Mexico and Belize Diving

email report to California Sport Divers...

Greetings from California Sport Divers, Caribbean SubOffice.

Following our excellent trip to the Cayman Islands last year, we have this year come to Mexico, Belize and Honduras. We intended to visit Belize last year from the Cayman Islands but ran out of time. This year we came the other way; from Florida to Mexico and then to Belize.

There are, apparently, just four coral atolls outside the Pacific. So far we've visited three of them...

Chinchoro Bank belongs to Mexico and is about 100 miles south of Cozumel. We spent a week there. Snorkeling was excellent but we had trouble finding deep enough water (> 15 feet) for diving. It was typically too shallow inside the reef and too rough outside. But we did four very good dives there. We saw no commercial dive boats at all, in the area during our stay.

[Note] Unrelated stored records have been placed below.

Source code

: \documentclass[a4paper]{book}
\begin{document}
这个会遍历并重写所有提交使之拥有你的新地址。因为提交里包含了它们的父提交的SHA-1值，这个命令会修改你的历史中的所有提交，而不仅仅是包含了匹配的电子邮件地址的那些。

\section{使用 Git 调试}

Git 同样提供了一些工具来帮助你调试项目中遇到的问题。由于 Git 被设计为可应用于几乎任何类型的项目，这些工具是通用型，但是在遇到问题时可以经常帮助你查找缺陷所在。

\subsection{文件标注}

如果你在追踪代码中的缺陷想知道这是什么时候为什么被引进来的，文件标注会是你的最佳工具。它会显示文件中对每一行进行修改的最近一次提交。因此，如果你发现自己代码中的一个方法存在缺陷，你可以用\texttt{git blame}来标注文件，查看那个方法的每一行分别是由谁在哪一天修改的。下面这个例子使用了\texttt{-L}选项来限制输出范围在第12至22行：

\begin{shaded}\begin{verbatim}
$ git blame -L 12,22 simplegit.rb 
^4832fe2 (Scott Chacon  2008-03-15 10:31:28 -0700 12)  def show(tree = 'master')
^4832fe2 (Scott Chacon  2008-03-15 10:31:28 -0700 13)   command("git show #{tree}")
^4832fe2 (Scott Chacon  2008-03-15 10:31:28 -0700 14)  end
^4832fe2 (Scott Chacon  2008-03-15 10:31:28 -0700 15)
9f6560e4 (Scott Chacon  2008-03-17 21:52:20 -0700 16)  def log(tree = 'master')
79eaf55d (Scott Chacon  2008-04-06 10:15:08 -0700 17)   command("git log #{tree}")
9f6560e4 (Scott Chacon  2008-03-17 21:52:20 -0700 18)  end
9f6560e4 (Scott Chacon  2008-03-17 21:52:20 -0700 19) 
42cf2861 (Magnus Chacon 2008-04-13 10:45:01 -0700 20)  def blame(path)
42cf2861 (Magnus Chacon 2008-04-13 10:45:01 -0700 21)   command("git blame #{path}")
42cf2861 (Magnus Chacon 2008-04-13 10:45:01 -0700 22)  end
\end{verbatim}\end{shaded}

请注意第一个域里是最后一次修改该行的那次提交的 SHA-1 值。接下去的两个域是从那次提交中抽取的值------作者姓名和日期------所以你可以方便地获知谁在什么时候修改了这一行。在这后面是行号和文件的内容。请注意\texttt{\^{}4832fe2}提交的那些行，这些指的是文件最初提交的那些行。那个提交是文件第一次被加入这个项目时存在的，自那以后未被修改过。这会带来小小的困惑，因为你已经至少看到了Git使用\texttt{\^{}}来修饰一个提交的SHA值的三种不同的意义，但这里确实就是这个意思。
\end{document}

Turneffe Islands, Lighthouse Reef and Glovers Reef belong to Belize. We have not yet dived Glovers in Southern Belize. We have also not yet dived the Belize barrier reef although I'm sure there's good diving to be found. Unfortunately, the Barrier Reef is always exposed to the easterly trades.

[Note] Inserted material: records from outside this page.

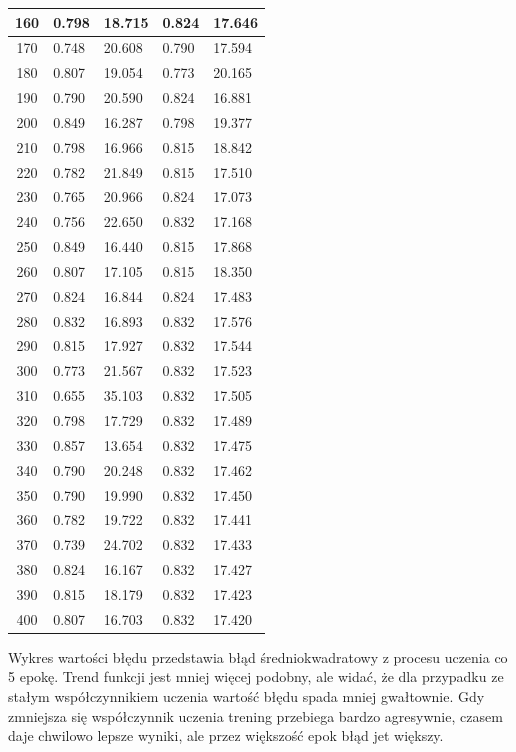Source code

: \documentclass{report}
\begin{document}
\begin{longtable}{|c|l|l|l|l|}
        160 & 0.798 & 18.715 & 0.824 & 17.646 \\ \hline
        170 & 0.748 & 20.608 & 0.790 & 17.594 \\ \hline
        180 & 0.807 & 19.054 & 0.773 & 20.165 \\ \hline
        190 & 0.790 & 20.590 & 0.824 & 16.881 \\ \hline
        200 & 0.849 & 16.287 & 0.798 & 19.377 \\ \hline
        210 & 0.798 & 16.966 & 0.815 & 18.842 \\ \hline
        220 & 0.782 & 21.849 & 0.815 & 17.510 \\ \hline
        230 & 0.765 & 20.966 & 0.824 & 17.073 \\ \hline
        240 & 0.756 & 22.650 & 0.832 & 17.168 \\ \hline
        250 & 0.849 & 16.440 & 0.815 & 17.868 \\ \hline
        260 & 0.807 & 17.105 & 0.815 & 18.350 \\ \hline
        270 & 0.824 & 16.844 & 0.824 & 17.483 \\ \hline
        280 & 0.832 & 16.893 & 0.832 & 17.576 \\ \hline
        290 & 0.815 & 17.927 & 0.832 & 17.544 \\ \hline
        300 & 0.773 & 21.567 & 0.832 & 17.523 \\ \hline
        310 & 0.655 & 35.103 & 0.832 & 17.505 \\ \hline
        320 & 0.798 & 17.729 & 0.832 & 17.489 \\ \hline
        330 & 0.857 & 13.654 & 0.832 & 17.475 \\ \hline
        340 & 0.790 & 20.248 & 0.832 & 17.462 \\ \hline
        350 & 0.790 & 19.990 & 0.832 & 17.450 \\ \hline
        360 & 0.782 & 19.722 & 0.832 & 17.441 \\ \hline
        370 & 0.739 & 24.702 & 0.832 & 17.433 \\ \hline
        380 & 0.824 & 16.167 & 0.832 & 17.427 \\ \hline
        390 & 0.815 & 18.179 & 0.832 & 17.423 \\ \hline
        400 & 0.807 & 16.703 & 0.832 & 17.420 \\
    \end{longtable}

    Wykres wartości błędu przedstawia błąd średniokwadratowy z procesu uczenia co 5 epokę.
    Trend funkcji jest mniej więcej podobny, ale widać, że dla przypadku ze stałym współczynnikiem uczenia wartość błędu spada mniej gwałtownie.
    Gdy zmniejsza się współczynnik uczenia trening przebiega bardzo agresywnie, czasem daje chwilowo lepsze wyniki, ale przez większość epok błąd jet większy.
\end{document}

In our month in Belize, so far, we spent three weeks at Lighthouse Reef and did around 15 dives. The diving was excellent wall diving, similar to Little Cayman. The top of the wall is at 30-35 feet, there's excellent coral in the shallows and huge barrel sponges and sea fans down the wall.

Three liveaboards were there regularly (Nekton Pilot, Sun Dancer II and Belize Aggressor III). Also smaller day boats came there from the mainland, as well as from some resorts at both Lighthouse Reef and Turneffe. At San Pedro on Ambergris Caye all the local dive operators offer daily trips to Lighthouse Reef, which is about 40 miles away!

The liveaboards spend a day or two at Turneffe, on their way from Belize City, and most of their week at Lighthouse. We did three dives on the west side of Turneffe and found them good, but not as good as Lighthouse. The wall was more of a slope, making them deep coral garden dives.

The visibility has been good (80+') almost all the time and water temperatures have been high 70s (3mm wetsuit). Critters have included all the usual Caribbean suspects, although in recent years we've seen few sharks other than nurses.

At Lighthouse Reef we actually found a frog fish, for which we have been looking for four years. I took my camera down two days later and found him/her still in the same sponge. (Picture on our website.)

We've been outwitted by toad fish though. We hear them croaking loudly but have searched fruitlessly. After a night dive search, we stayed on the mooring overnight and could clearly hear them croaking, through the boat's hull !

Now, we're leaving for the Honduras Bay Islands. (It's better to leave from north Belize and head southeast, than to leave from south Belize and head east, if that makes sense.) We'll be back to Belize (by going west) on our way north in a couple of months, and then we'll check out Glovers Reef and the southern part of Belize.